By: Robert Harris
CONSUMER PROTECTION EXTENDED:
This past week the Oregon Senate passed law that would extend the time consumers would have to sue for injuries caused by defective products from eight to ten years from the date of manufacture. (SB 284) The bill must first pass the House before it goes to the Governors desk for his signature.
The Oregon Trial Lawyers Association had unsuccessfully asked the Democrat led Senate for an extension to 25 years.
The
legislation was in response to a lawsuit by some
teachers whose eyes were damaged in 2004 by ultraviolet radiation
leaking from a broken protective cover on a metal halide light bulb in
a school gymnasium.
TORT CAP LIMITS RAISED:
Many people may not even know this, but the State can, and always has, capped the damages that it can be sued for. That cap was, by statue, $200,000. However, in 2007 the Oregon Supreme Court, in a case of a 3 month old child who suffered irreversible brain damage at OHSU, ruled held that the statutory cap was constitutionally inadequate. (In that case a jury had returned a verdict for $17 Million in actual damages)

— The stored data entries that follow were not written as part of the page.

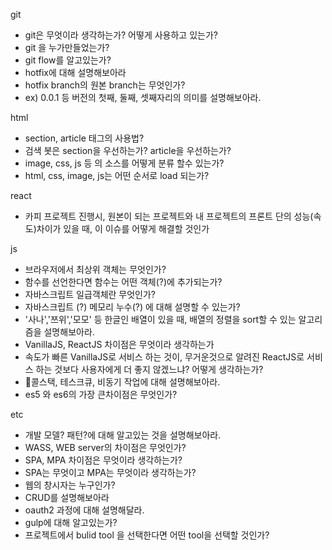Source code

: git

- git은 무엇이라 생각하는가? 어떻게 사용하고 있는가?
- git 을 누가만들었는가?
- git flow를 알고있는가?
- hotfix에 대해 설명해보아라
- hotfix branch의 원본 branch는 무엇인가?
- ex) 0.0.1 등 버전의 첫째, 둘째, 셋째자리의 의미를 설명해보아라.

html

- section, article 태그의 사용법?
- 검색 봇은 section을 우선하는가? article을 우선하는가?
- image, css, js 등 의 소스를 어떻게 분류 할수 있는가?
- html, css, image, js는 어떤 순서로 load 되는가?

react

- 카피 프로젝트 진행시, 원본이 되는 프로젝트와 내 프로젝트의 프론트 단의 성능(속도)차이가 있을 때, 이 이슈를 어떻게 해결할 것인가

js

- 브라우저에서 최상위 객체는 무엇인가?
- 함수를 선언한다면 함수는 어떤 객체(?)에 추가되는가?
- 자바스크립트 일급객체란 무엇인가?
- 자바스크립트 (?) 메모리 누수(?) 에 대해 설명할 수 있는가?
- '사나','쯔위','모모' 등 한글인 배열이 있을 때, 배열의 정렬을 sort할 수 있는 알고리즘을 설명해보아라.
- VanillaJS, ReactJS 차이점은 무엇이라 생각하는가
- 속도가 빠른 VanillaJS로 서비스 하는 것이, 무거운것으로 알려진 ReactJS로 서비스 하는 것보다 사용자에게 더 좋지 않겠느냐? 어떻게 생각하는가?
- 콜스택, 테스크큐, 비동기 작업에 대해 설명해보아라.
- es5 와 es6의 가장 큰차이점은 무엇인가?

etc

- 개발 모델? 패턴?에 대해 알고있는 것을 설명해보아라.
- WASS, WEB server의 차이점은 무엇인가?
- SPA, MPA 차이점은 무엇이라 생각하는가?
- SPA는 무엇이고 MPA는 무엇이라 생각하는가?
- 웹의 창시자는 누구인가?
- CRUD를 설명해보아라
- oauth2 과정에 대해 설명해달라.
- gulp에 대해 알고있는가?
- 프로젝트에서 bulid tool 을 선택한다면 어떤 tool을 선택할 것인가?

In response to the Supreme Courts ruling, the
legislature increased the liability cap $100,000 a year to a
maximum of $1.5 million by 2015 for individual claims against state
government. The plan would increase the cap to $3 million for all
claims from a single incident. The bill also would eliminate the
distinction between economic and non-economic damages.
Lower caps
would be allowed for cities, counties, school boards and special
districts. The reform was supported by
Democratic Gov. Ted Kulongoski and the Oregon Trial Lawyers Association.